Funny too, in places.
The father is an eminent businessman and is devastated that his son has fallen in love with another man. One mother approaches a witch doctor in the hope they will 'heal' her son. She carry's out their instruction, but ends up paying a heavy price.. and regardless..her son remains in love with this man.
Both boys were so cute.. especially Sori... but I digress.
It was my last film of the season.. and on the night we were treated to two other short films.. the Director of one such film was our host for the night.
They also treated us to dinner; some very tasty Jollof rice..
I opted for the vegetarian meal, and a guy sitting next to me said.. 'you're not Nigerian are you..?'..
'Why?'. I asked 'because I'm not eating meat??..
Turns out it was other reasons why he said that...
He hazarded a guess that I was either North African or from the Islands
Anyway.. the food arrived 'Lagos time'( Directors words not mine) but late or not, we were so happy when it did arrive. We watched the movie and ate like we were at home.
Big props to the South London Gallery for hosting the film.
It was a good night.. and again.. plenty of food for thought.
Film Africa 2014..? I loved it!.
The closing film on Sunday is Timbuktu.. Tickets...sold out
Dir. Mohamed Camara
Guinea. 1997. 87min. Colour. French with English subtitles.

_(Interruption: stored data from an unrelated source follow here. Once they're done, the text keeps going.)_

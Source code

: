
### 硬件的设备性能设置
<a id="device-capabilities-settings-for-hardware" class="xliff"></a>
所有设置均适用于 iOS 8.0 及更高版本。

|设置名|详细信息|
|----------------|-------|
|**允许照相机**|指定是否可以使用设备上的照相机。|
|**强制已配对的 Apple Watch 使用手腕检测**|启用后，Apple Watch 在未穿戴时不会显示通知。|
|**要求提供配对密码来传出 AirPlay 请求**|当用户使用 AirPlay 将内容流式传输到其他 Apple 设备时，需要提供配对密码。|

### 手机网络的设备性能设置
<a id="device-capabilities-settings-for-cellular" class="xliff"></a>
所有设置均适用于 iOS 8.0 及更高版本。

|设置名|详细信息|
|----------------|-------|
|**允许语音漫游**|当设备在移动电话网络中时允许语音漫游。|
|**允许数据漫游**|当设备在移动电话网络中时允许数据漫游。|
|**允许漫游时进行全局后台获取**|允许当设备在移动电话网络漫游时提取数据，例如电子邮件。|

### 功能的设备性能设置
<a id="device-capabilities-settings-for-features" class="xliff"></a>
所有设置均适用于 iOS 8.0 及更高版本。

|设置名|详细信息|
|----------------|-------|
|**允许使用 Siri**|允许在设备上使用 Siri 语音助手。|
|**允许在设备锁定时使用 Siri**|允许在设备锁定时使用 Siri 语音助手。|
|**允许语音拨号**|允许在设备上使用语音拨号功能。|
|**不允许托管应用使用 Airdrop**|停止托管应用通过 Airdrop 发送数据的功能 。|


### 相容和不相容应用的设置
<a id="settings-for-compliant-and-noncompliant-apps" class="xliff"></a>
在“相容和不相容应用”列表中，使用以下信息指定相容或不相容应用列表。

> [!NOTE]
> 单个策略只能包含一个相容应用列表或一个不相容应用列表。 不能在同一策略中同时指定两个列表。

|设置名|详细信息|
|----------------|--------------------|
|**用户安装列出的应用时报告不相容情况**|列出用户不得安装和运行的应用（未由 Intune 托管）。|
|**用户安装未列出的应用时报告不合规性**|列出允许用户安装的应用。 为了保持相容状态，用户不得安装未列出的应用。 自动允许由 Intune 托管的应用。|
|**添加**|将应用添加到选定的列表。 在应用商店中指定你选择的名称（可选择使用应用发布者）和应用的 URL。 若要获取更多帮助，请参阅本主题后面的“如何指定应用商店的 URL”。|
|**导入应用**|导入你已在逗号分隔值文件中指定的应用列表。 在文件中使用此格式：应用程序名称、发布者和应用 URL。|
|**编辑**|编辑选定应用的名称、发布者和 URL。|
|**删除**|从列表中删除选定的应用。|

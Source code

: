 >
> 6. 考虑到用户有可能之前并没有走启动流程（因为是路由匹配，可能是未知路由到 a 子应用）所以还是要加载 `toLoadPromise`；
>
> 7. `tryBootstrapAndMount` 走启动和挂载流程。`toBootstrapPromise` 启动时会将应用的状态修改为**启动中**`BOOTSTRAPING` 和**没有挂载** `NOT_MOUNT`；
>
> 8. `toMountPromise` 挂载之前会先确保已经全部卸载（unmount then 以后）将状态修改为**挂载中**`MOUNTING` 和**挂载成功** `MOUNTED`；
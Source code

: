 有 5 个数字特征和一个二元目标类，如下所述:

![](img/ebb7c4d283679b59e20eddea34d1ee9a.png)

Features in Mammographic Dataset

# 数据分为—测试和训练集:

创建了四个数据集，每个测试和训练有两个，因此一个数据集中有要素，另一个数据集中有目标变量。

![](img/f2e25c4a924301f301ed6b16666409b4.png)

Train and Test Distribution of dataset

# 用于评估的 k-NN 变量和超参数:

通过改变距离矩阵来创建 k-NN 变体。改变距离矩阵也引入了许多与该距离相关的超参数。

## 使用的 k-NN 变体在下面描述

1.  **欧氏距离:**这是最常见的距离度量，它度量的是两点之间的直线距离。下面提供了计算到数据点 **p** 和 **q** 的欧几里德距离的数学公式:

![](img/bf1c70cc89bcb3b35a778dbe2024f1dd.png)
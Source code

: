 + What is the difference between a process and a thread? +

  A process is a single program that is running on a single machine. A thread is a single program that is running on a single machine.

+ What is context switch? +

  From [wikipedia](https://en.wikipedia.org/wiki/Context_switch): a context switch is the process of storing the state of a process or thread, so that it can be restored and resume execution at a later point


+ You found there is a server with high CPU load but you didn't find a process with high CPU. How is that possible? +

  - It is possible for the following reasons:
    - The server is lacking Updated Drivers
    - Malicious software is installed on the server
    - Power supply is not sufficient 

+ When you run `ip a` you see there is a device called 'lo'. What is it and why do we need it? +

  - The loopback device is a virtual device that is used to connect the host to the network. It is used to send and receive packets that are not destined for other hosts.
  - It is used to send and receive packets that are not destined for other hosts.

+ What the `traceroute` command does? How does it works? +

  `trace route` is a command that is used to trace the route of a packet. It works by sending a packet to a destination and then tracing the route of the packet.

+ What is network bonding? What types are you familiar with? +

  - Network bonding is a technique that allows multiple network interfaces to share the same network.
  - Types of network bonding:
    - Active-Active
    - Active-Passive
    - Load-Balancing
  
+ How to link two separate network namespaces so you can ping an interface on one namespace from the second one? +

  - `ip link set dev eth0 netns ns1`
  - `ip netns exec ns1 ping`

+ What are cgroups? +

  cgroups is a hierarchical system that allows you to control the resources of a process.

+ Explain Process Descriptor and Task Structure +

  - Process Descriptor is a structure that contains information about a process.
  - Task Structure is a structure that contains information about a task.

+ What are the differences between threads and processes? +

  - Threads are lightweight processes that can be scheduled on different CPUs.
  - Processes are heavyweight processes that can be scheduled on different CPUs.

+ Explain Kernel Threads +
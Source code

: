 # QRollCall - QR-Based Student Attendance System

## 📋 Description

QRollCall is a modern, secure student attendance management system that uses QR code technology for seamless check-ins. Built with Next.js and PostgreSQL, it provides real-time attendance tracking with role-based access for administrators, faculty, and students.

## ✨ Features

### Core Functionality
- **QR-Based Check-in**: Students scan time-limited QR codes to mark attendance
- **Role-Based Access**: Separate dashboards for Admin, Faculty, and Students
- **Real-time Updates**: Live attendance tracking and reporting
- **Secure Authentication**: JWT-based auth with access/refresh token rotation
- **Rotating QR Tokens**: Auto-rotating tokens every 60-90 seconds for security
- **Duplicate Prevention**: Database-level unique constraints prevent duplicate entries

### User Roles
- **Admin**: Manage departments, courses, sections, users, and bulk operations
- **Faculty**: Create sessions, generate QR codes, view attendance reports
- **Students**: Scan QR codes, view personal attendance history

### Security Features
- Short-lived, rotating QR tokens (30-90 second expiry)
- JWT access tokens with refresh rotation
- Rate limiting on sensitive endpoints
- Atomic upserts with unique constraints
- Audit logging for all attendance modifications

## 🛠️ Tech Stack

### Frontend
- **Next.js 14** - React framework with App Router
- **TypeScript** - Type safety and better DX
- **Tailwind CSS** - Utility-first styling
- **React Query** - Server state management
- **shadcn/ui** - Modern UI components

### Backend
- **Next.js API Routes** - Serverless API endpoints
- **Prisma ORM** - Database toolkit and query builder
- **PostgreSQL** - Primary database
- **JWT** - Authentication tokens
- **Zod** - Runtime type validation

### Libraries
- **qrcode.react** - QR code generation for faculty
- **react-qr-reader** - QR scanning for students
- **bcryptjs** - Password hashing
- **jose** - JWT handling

Manga and Sory are deeply in love, but their love is an unspoken taboo in their society. The two young men battle family and societal prejudice as they struggle to hang on to one another. But will their love survive? Widely considered the first gay film from West Africa, Mohamed Camara shot Dakan on location in Guinea. The film was met with protests once its subject matter became known. With Dakan, Camara does not raise an activist flag for gay rights. Instead the director asks us to look at the lives of two people in love and the challenges they face in a society where that love is forbidden. Authentic and heart-breaking, Dakan (meaning destiny) is a compassionate portrayal of the gay experience in Guinea in the 1990s. Dakan premiered at the Cannes Film Festival in I997.